Extra Chapter: cium tangan Vano

2.5K 126 2
                                    

Yes, sesuai janjiku kalau sudah genap 500 vote bahkan lebih, akan ada extra chapter.

___________________________________________

PSBB masih diberlakukan namun Radit sudah masuk kerja. Hanya saja jam kerjanya sedikit berkurang. Sedangkan aku, karena pembelajaran masih daring maka aku hanya masuk secara bergiliran. Seminggu empat kali.

Awalnya rasanya seperti libur panjang. Tapi lama-lama stress juga. Pembelajaran Jarak Jauh atau PJJ malah bikin kepala pening. Iyalah. Kita tidak dapat mendidik dan mengawasi perkembangan anak secara langsung. Kita juga kerepotan memberikan penjelasan pada anak. Belum lagi terkendala media. Karena tidak semua anak berasal dari keluarga ekonomi menengah ke atas. Mungkin gadget ada, tapi duit buat kuota nya belum ada. Ada sih bantuan tapi namanya anak, kadang habis secara unfaedah.

Sebulan sudah aku WFH. Aku sudah mulai terbiasa dengan rutinitas baru. Kerja sepanjang hari. Iyalah, kalau hape nya milik ortu terus dibawa ortu kerja, otomatis anak baru bisa ngirim tugas saat ortu sudah pulang.

Aku menghembuskan napas panjang saat kerjaanku memonitoring anak selesai. Kulihat jam dinding, sudah jam lima. Sebentar lagi Radit pulang tapi aku belum masak apapun untuk makan malam. Radit pulang jam 5? Iya, serius kok. Selama pandemi ini dia pulangnya masih sore.  Kadang malah masih siang. Seneng? Emmm...

Aku segera membereskan peralatanku dan menuju dapur. Membuka pintu kulkas sambil memikirkan mau masak apa sore ini. Ada daging ayam beberapa potong. Dibakar enak kali ya...

Dengan segera aku mengolah bahan makanan. Tepat saat aku mulai membakar ayamnya, kudengar suara salam dari depan rumah. Dengan sedikit berteriak aku menjawab salamnya namun tak beranjak dari depan kompor. Itu Radit.

"Hmmm... Bau apa ini?" Tanya Radit masuk ke dapur.

"Ehhhhhh!!!! STOP!!!" Cegahku sebelum ia melangkahkan kaki lebih jauh. Dia memandangku bingung, " Lupa ya?? Cuci tangan dulu, mandi dulu...Oke? Air hangat sudah ada.

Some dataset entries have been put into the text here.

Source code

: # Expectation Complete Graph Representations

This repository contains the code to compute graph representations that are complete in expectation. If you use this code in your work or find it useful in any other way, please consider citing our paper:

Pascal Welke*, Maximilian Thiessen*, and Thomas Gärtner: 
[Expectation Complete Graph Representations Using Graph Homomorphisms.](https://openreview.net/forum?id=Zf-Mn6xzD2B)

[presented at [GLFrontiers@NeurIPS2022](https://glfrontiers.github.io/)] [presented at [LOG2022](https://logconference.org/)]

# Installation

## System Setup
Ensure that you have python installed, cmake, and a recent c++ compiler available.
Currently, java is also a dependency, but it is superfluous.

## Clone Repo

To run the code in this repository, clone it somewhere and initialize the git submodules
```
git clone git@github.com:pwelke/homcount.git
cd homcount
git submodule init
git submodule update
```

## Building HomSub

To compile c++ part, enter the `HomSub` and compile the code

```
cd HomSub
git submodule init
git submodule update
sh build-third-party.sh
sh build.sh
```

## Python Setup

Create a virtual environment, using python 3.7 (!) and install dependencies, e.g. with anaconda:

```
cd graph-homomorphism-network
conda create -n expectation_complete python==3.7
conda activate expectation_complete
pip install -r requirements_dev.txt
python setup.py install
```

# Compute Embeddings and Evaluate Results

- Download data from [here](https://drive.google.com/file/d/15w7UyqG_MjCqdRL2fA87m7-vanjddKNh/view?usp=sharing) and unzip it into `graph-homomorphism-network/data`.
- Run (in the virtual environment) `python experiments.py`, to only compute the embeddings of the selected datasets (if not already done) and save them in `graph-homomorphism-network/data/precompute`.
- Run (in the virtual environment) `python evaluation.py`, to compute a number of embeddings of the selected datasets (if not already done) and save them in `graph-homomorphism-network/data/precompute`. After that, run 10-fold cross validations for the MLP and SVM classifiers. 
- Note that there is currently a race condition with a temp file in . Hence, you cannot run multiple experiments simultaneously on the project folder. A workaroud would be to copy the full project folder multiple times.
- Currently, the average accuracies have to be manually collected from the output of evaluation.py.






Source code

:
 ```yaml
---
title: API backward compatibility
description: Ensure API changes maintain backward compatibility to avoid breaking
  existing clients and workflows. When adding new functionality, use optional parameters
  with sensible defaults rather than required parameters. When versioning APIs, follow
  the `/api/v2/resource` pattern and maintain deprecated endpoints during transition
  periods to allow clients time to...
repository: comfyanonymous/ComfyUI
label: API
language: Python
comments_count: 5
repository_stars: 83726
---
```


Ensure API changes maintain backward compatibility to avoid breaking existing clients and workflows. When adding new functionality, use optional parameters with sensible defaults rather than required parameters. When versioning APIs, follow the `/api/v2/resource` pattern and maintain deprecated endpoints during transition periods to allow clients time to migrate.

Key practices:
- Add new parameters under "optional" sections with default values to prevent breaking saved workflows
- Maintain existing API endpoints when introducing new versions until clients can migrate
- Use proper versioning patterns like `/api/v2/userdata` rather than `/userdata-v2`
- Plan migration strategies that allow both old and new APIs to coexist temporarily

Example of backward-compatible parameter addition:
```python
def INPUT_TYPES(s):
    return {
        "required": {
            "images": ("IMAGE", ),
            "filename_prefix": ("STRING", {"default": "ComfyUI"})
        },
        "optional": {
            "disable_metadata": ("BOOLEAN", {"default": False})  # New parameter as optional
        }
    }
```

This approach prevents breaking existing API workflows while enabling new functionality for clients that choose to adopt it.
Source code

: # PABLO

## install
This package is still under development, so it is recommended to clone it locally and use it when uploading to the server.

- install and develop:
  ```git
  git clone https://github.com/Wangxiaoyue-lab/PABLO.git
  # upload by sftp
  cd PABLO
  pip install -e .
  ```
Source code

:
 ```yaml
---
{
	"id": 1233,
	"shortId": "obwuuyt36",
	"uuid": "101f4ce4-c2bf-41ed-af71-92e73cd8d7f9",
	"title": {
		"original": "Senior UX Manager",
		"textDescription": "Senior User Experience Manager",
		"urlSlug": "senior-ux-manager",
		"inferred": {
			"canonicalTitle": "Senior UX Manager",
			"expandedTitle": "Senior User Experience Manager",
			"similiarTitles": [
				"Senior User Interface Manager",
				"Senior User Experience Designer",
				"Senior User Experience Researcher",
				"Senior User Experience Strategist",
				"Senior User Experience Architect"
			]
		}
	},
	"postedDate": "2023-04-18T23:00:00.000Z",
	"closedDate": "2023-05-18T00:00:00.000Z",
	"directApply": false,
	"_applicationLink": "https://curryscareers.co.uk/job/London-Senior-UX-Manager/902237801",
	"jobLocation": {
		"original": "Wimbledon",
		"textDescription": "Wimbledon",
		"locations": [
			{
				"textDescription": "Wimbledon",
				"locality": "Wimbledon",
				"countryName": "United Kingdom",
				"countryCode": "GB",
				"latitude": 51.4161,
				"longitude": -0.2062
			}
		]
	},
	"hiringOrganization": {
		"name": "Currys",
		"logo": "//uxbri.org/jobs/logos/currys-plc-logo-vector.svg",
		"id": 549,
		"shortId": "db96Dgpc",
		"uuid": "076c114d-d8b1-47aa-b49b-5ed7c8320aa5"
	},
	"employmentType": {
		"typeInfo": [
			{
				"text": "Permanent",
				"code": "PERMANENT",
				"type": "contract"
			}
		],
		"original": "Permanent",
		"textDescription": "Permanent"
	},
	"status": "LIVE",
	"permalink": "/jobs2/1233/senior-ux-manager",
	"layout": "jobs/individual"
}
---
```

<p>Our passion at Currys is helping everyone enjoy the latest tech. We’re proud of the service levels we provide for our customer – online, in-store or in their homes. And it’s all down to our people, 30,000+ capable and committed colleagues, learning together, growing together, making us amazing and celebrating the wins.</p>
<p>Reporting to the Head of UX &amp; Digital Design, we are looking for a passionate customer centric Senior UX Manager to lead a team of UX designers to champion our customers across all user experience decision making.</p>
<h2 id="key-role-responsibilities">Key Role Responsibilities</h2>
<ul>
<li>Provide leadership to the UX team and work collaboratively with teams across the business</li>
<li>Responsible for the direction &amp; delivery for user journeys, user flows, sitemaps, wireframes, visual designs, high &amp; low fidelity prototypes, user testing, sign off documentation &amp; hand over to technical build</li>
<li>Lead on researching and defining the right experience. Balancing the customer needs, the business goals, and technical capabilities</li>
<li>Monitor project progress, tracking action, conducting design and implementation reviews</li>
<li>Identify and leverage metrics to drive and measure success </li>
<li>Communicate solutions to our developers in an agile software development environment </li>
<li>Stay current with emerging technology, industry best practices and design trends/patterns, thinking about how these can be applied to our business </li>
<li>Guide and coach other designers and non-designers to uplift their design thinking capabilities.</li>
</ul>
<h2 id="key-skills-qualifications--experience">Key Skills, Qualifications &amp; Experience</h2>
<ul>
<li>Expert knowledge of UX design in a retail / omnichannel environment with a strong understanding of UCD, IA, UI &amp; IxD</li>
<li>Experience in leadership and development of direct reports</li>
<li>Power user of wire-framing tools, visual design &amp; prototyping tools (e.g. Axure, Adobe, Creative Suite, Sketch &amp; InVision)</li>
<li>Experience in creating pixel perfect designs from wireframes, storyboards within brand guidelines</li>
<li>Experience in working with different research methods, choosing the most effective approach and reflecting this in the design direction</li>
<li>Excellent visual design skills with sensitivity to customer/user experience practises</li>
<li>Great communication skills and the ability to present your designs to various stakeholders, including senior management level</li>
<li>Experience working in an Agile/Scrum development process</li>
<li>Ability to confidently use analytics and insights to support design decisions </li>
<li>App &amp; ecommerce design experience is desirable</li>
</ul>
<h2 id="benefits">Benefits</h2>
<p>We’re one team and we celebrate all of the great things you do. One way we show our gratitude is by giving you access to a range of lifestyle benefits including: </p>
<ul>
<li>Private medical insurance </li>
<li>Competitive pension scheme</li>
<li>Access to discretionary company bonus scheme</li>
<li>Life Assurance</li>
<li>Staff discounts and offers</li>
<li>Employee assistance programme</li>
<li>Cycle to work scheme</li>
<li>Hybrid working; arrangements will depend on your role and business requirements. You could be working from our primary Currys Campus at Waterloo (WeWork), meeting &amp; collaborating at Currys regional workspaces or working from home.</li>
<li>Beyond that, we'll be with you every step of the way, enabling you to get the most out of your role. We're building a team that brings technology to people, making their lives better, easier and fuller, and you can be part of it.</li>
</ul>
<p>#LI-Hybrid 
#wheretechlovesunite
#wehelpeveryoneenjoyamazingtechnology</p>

Sebentar, kusiapkan. Baju kotornya taruh di ember biru, baju gantinya nanti aku ambilkan."

Radit tersenyum. Dia meletakkan tasnya di meja makan.

"Itu sudah disemprot desinfektan?" Tanyaku. Bukannya paranoid ya...tapi aku berpedoman mencegah itu lebih baik dari mengobati. Jadi aku berubah cerewet akhir-akhir ini.

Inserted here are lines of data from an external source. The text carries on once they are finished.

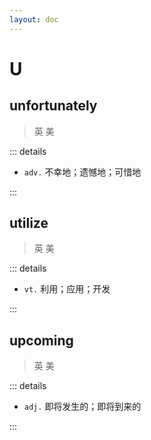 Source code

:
 ```yaml
---
layout: doc
---
```


# U

## unfortunately
> 英 <Phonetic word="unfortunately" lang="en-GB" phonetic="/ʌnˈfɔːtʃənətli/"/>
> 美 <Phonetic word="unfortunately" lang="en-US" phonetic="/ʌnˈfɔrtʃənətli/"/>

::: details

- `adv.` 不幸地；遗憾地；可惜地

:::

## utilize
> 英 <Phonetic word="utilize" lang="en-GB" phonetic="/ˈjuːtəlaɪz/"/>
> 美 <Phonetic word="utilize" lang="en-US" phonetic="/ˈjuːtəlaɪz/"/>

::: details

- `vt.` 利用；应用；开发

:::

## upcoming
> 英 <Phonetic word="upcoming" lang="en-GB" phonetic="/ˌʌpˈkʌmɪŋ/"/>
> 美 <Phonetic word="upcoming" lang="en-US" phonetic="/ˌʌpˈkʌmɪŋ/"/>

::: details

- `adj.` 即将发生的；即将到来的

:::
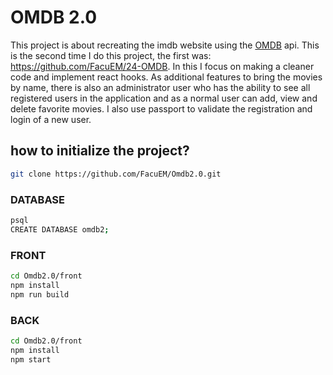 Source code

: # OMDB 2.0

This project is about recreating the imdb website using the [OMDB](http://www.omdbapi.com/) api. This is the second time I do this project, the first was: https://github.com/FacuEM/24-OMDB. In this I focus on making a cleaner code and implement react hooks. As additional features to bring the movies by name, there is also an administrator user who has the ability to see all registered users in the application and as a normal user can add, view and delete favorite movies. I also use passport to validate the registration and login of a new user.

## how to initialize the project?
```bash
git clone https://github.com/FacuEM/Omdb2.0.git
```
### DATABASE
```bash
psql  
CREATE DATABASE omdb2;
```
### FRONT 
```bash
cd Omdb2.0/front  
npm install
npm run build
```
### BACK 
```bash
cd Omdb2.0/front  
npm install
npm start
```
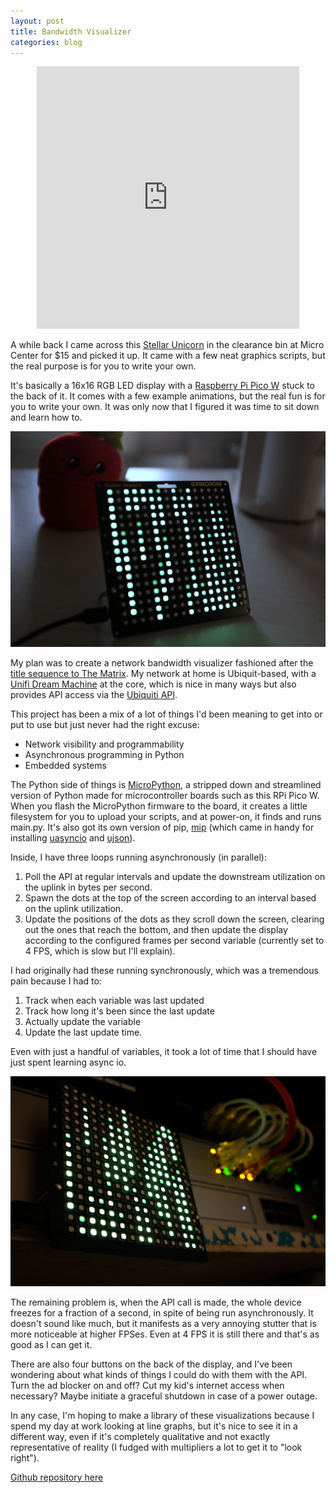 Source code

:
 ```yaml
---
layout: post
title: Bandwidth Visualizer
categories: blog
---
```


<p style="text-align:center;">
<iframe width="420" height="420" src="https://youtube.com/embed/PvReemZQBMc?si=URhuCU08FmaoV6Wv" title="YouTube video player" frameborder="0" allow="accelerometer; autoplay; clipboard-write; encrypted-media; gyroscope; picture-in-picture; web-share" referrerpolicy="strict-origin-when-cross-origin" allowfullscreen></iframe>
</p>


A while back I came across this [Stellar Unicorn](https://shop.pimoroni.com/products/space-unicorns) in the clearance bin at Micro Center for $15 and picked it up.  It came with a few neat graphics scripts, but the real purpose is for you to write your own.

It's basically a 16x16 RGB LED display with a [Raspberry Pi Pico W](https://www.raspberrypi.com/documentation/microcontrollers/pico-series.html) stuck to the back of it.  It comes with a few example animations, but the real fun is for you to write your own.  It was only now that I figured it was time to sit down and learn how to.

![matrix](/assets/matrix1.jpg)

My plan was to create a network bandwidth visualizer fashioned after the [title sequence to The Matrix](https://www.youtube.com/watch?v=kIXNpePYzZU).  My network at home is Ubiquit-based, with a [Unifi Dream Machine](https://www.ui.com/me/en/cloud-gateways/large-scale) at the core, which is nice in many ways but also provides API access via the [Ubiquiti API](https://developer.ui.com/site-manager-api/gettingstarted).

This project has been a mix of a lot of things I'd been meaning to get into or put to use but just never had the right excuse:
- Network visibility and programmability
- Asynchronous programming in Python
- Embedded systems

The Python side of things is [MicroPython](https://micropython.org/download/RPI_PICO_W/), a stripped down and streamlined version of Python made for microcontroller boards such as this RPi Pico W.  When you flash the MicroPython firmware to the board, it creates a little filesystem for you to upload your scripts, and at power-on, it finds and runs main.py.  It's also got its own version of pip, [mip](https://docs.micropython.org/en/latest/reference/packages.html) (which came in handy for installing [uasyncio](https://docs.micropython.org/en/v1.14/library/uasyncio.html) and [ujson](https://docs.micropython.org/en/v1.15/library/ujson.html)).


Inside, I have three loops running asynchronously (in parallel):
1. Poll the API at regular intervals and update the downstream utilization on the uplink in bytes per second. 
2. Spawn the dots at the top of the screen according to an interval based on the uplink utilization.  
3. Update the positions of the dots as they scroll down the screen, clearing out the ones that reach the bottom, and then update the display according to the configured frames per second variable (currently set to 4 FPS, which is slow but I'll explain).

I had originally had these running synchronously, which was a tremendous pain because I had to:
1. Track when each variable was last updated
2. Track how long it's been since the last update
3. Actually update the variable
4. Update the last update time.

Even with just a handful of variables, it took a lot of time that I should have just spent learning async io.

![matrix2](/assets/matrix2.jpg)

The remaining problem is, when the API call is made, the whole device freezes for a fraction of a second, in spite of being run asynchronously.  It doesn't sound like much, but it manifests as a very annoying stutter that is more noticeable at higher FPSes.  Even at 4 FPS it is still there and that's as good as I can get it.

There are also four buttons on the back of the display, and I've been wondering about what kinds of things I could do with them with the API.  Turn the ad blocker on and off?  Cut my kid's internet access when necessary?  Maybe initiate a graceful shutdown in case of a power outage.

In any case, I'm hoping to make a library of these visualizations because I spend my day at work looking at line graphs, but it's nice to see it in a different way, even if it's completely qualitative and not exactly representative of reality (I fudged with multipliers a lot to get it to "look right").

[Github repository here](https://github.com/2fivefive/stellar-unicorn-viz)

"Sudah istriku sayang..." Jawabnya membuatku mengulum senyum. Aku kembali fokus pada masakanku.

"Masak apa sih?" Tanyanya seraya berjalan mendekat. Tapi lagi-lagi aku menggeleng dengan memandang wajah galak.

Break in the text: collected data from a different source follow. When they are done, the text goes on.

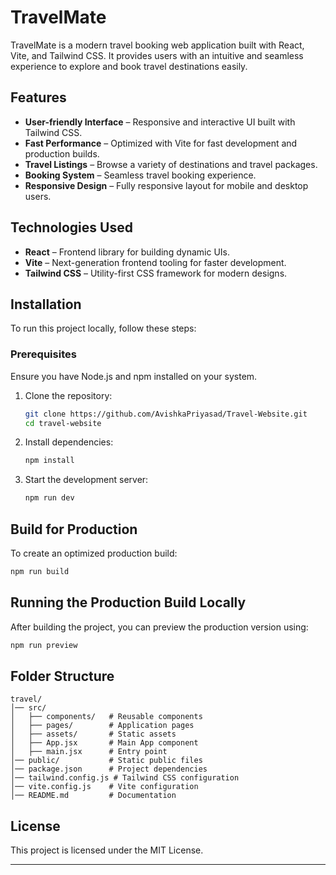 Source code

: # TravelMate

TravelMate is a modern travel booking web application built with React, Vite, and Tailwind CSS. It provides users with an intuitive and seamless experience to explore and book travel destinations easily.

## Features
- **User-friendly Interface** – Responsive and interactive UI built with Tailwind CSS.
- **Fast Performance** – Optimized with Vite for fast development and production builds.
- **Travel Listings** – Browse a variety of destinations and travel packages.
- **Booking System** – Seamless travel booking experience.
- **Responsive Design** – Fully responsive layout for mobile and desktop users.

## Technologies Used
- **React** – Frontend library for building dynamic UIs.
- **Vite** – Next-generation frontend tooling for faster development.
- **Tailwind CSS** – Utility-first CSS framework for modern designs.

## Installation
To run this project locally, follow these steps:

### Prerequisites
Ensure you have Node.js and npm installed on your system.

1. Clone the repository:
   ```sh
   git clone https://github.com/AvishkaPriyasad/Travel-Website.git
   cd travel-website
   ```
2. Install dependencies:
   ```sh
   npm install
   ```
3. Start the development server:
   ```sh
   npm run dev
   ```

## Build for Production
To create an optimized production build:
```sh
npm run build
```

## Running the Production Build Locally
After building the project, you can preview the production version using:
```sh
npm run preview
```

## Folder Structure
```
travel/
│── src/
│   ├── components/   # Reusable components
│   ├── pages/        # Application pages
│   ├── assets/       # Static assets
│   ├── App.jsx       # Main App component
│   ├── main.jsx      # Entry point
│── public/           # Static public files
│── package.json      # Project dependencies
│── tailwind.config.js # Tailwind CSS configuration
│── vite.config.js    # Vite configuration
│── README.md         # Documentation
```

## License
This project is licensed under the MIT License.

---
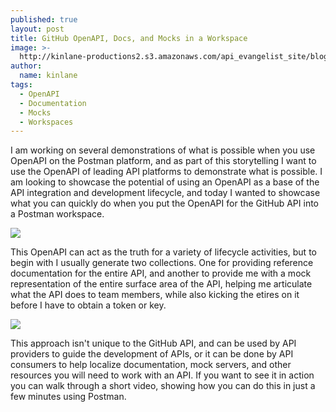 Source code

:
 ```yaml
---
published: true
layout: post
title: GitHub OpenAPI, Docs, and Mocks in a Workspace
image: >-
  http://kinlane-productions2.s3.amazonaws.com/api_evangelist_site/blog/github_openapi.png
author:
  name: kinlane
tags:
  - OpenAPI
  - Documentation
  - Mocks
  - Workspaces
---
```

I am working on several demonstrations of what is possible when you use OpenAPI on the Postman platform, and as part of this storytelling I want to use the OpenAPI of leading API platforms to demonstrate what is possible. I am looking to showcase the potential of using an OpenAPI as a base of the API integration and development lifecycle, and today I wanted to showcase what you can quickly do when you put the OpenAPI for the GitHub API into a Postman workspace.

![](http://kinlane-productions2.s3.amazonaws.com/api_evangelist_site/blog/github_openapi.png)

This OpenAPI can act as the truth for a variety of lifecycle activities, but to begin with I usually generate two collections. One for providing reference documentation for the entire API, and another to provide me with a mock representation of the entire surface area of the API, helping me articulate what the API does to team members, while also kicking the etires on it before I have to obtain a token or key.

![](http://kinlane-productions2.s3.amazonaws.com/api_evangelist_site/blog/github_mock.png)

This approach isn't unique to the GitHub API, and can be used by API providers to guide the development of APIs, or it can be done by API consumers to help localize documentation, mock servers, and other resources you will need to work with an API. If you want to see it in action you can walk through a short video, showing how you can do this in just a few minutes using Postman. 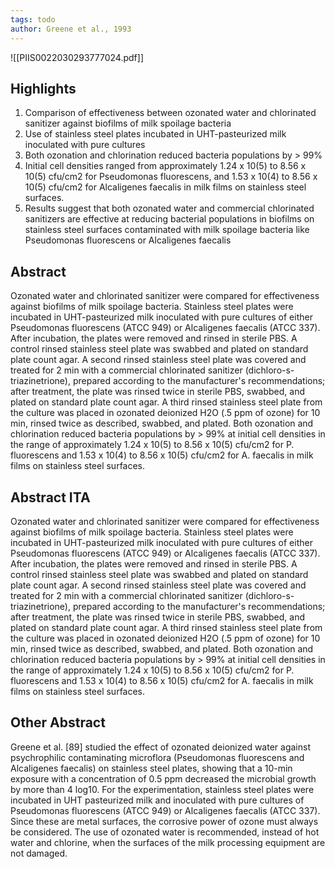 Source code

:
 ```yaml
---
tags: todo
author: Greene et al., 1993
---
```


![[PIIS0022030293777024.pdf]]

## Highlights

1. Comparison of effectiveness between ozonated water and chlorinated sanitizer against biofilms of milk spoilage bacteria
2. Use of stainless steel plates incubated in UHT-pasteurized milk inoculated with pure cultures
3. Both ozonation and chlorination reduced bacteria populations by > 99%
4. Initial cell densities ranged from approximately 1.24 x 10(5) to 8.56 x 10(5) cfu/cm2 for Pseudomonas fluorescens, and 1.53 x 10(4) to 8.56 x 10(5) cfu/cm2 for Alcaligenes faecalis in milk films on stainless steel surfaces.
5. Results suggest that both ozonated water and commercial chlorinated sanitizers are effective at reducing bacterial populations in biofilms on stainless steel surfaces contaminated with milk spoilage bacteria like Pseudomonas fluorescens or Alcaligenes faecalis

## Abstract

Ozonated water and chlorinated sanitizer were compared for effectiveness against biofilms of milk spoilage bacteria. Stainless steel plates were incubated in UHT-pasteurized milk inoculated with pure cultures of either Pseudomonas fluorescens (ATCC 949) or Alcaligenes faecalis (ATCC 337). After incubation, the plates were removed and rinsed in sterile PBS. A control rinsed stainless steel plate was swabbed and plated on standard plate count agar. A second rinsed stainless steel plate was covered and treated for 2 min with a commercial chlorinated sanitizer (dichloro-s-triazinetrione), prepared according to the manufacturer's recommendations; after treatment, the plate was rinsed twice in sterile PBS, swabbed, and plated on standard plate count agar. A third rinsed stainless steel plate from the culture was placed in ozonated deionized H2O (.5 ppm of ozone) for 10 min, rinsed twice as described, swabbed, and plated. Both ozonation and chlorination reduced bacteria populations by > 99% at initial cell densities in the range of approximately 1.24 x 10(5) to 8.56 x 10(5) cfu/cm2 for P. fluorescens and 1.53 x 10(4) to 8.56 x 10(5) cfu/cm2 for A. faecalis in milk films on stainless steel surfaces.

## Abstract ITA

Ozonated water and chlorinated sanitizer were compared for effectiveness against biofilms of milk spoilage bacteria. Stainless steel plates were incubated in UHT-pasteurized milk inoculated with pure cultures of either Pseudomonas fluorescens (ATCC 949) or Alcaligenes faecalis (ATCC 337). After incubation, the plates were removed and rinsed in sterile PBS. A control rinsed stainless steel plate was swabbed and plated on standard plate count agar. A second rinsed stainless steel plate was covered and treated for 2 min with a commercial chlorinated sanitizer (dichloro-s-triazinetrione), prepared according to the manufacturer's recommendations; after treatment, the plate was rinsed twice in sterile PBS, swabbed, and plated on standard plate count agar. A third rinsed stainless steel plate from the culture was placed in ozonated deionized H2O (.5 ppm of ozone) for 10 min, rinsed twice as described, swabbed, and plated. Both ozonation and chlorination reduced bacteria populations by > 99% at initial cell densities in the range of approximately 1.24 x 10(5) to 8.56 x 10(5) cfu/cm2 for P. fluorescens and 1.53 x 10(4) to 8.56 x 10(5) cfu/cm2 for A. faecalis in milk films on stainless steel surfaces.

## Other Abstract

Greene et al. [89] studied the effect of ozonated deionized water against psychrophilic
contaminating microflora (Pseudomonas fluorescens and Alcaligenes faecalis) on stainless steel
plates, showing that a 10-min exposure with a concentration of 0.5 ppm decreased the
microbial growth by more than 4 log10. For the experimentation, stainless steel plates were
incubated in UHT pasteurized milk and inoculated with pure cultures of Pseudomonas
fluorescens (ATCC 949) or Alcaligenes faecalis (ATCC 337). Since these are metal surfaces,
the corrosive power of ozone must always be considered. The use of ozonated water is
recommended, instead of hot water and chlorine, when the surfaces of the milk processing
equipment are not damaged.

"Iya...iya...ndoro ayuuuu." Imbuhnya kemudian pergi ke kamar mandi. "Padahal aku sudah cuci tangan tadi di depan."

"Ngga usah ngomel. Yang penting sehat." Sahutku. Tapi akhirnya aku tersenyum juga.

Jika ingat awal kami saling berinteraksi. Kukira dia pendiam karena kenyataannya dia memang banyak diam. Tak tahunya itu cuma jaga image aja. Sekarang, setelah hampir setahun kami menikah baru ketahuan sifat aslinya.

Tak butuh waktu lama bagi Radit untuk mandi dan berganti pakaian. Dia langsung menyusulku di ruang makan. Semua hidangan sudah siap di atas meja makan.

"Wah, jadi tambah laper nih." Ucap Radit memandang ayam bakar yang masih mengepul. "Berat badanku bakalan naik lagi nih. Makasih ya...istriku..."

Dia berjalan mendekat hendak memelukku tapi tiba-tiba entah kenapa perutku bergolak. Mendadak aku mual mencium aroma tubuhnya.

"Pakai parfum apa sih mas?" Tanyaku dengan isyarat melarangnya mendekat. Aku menutup hidung karena baunya sangat menyengat.Dia tampak kebingungan.

"Parfum yang biasa kupakai. Kenapa? Bukankah kamu suka aroma ini?"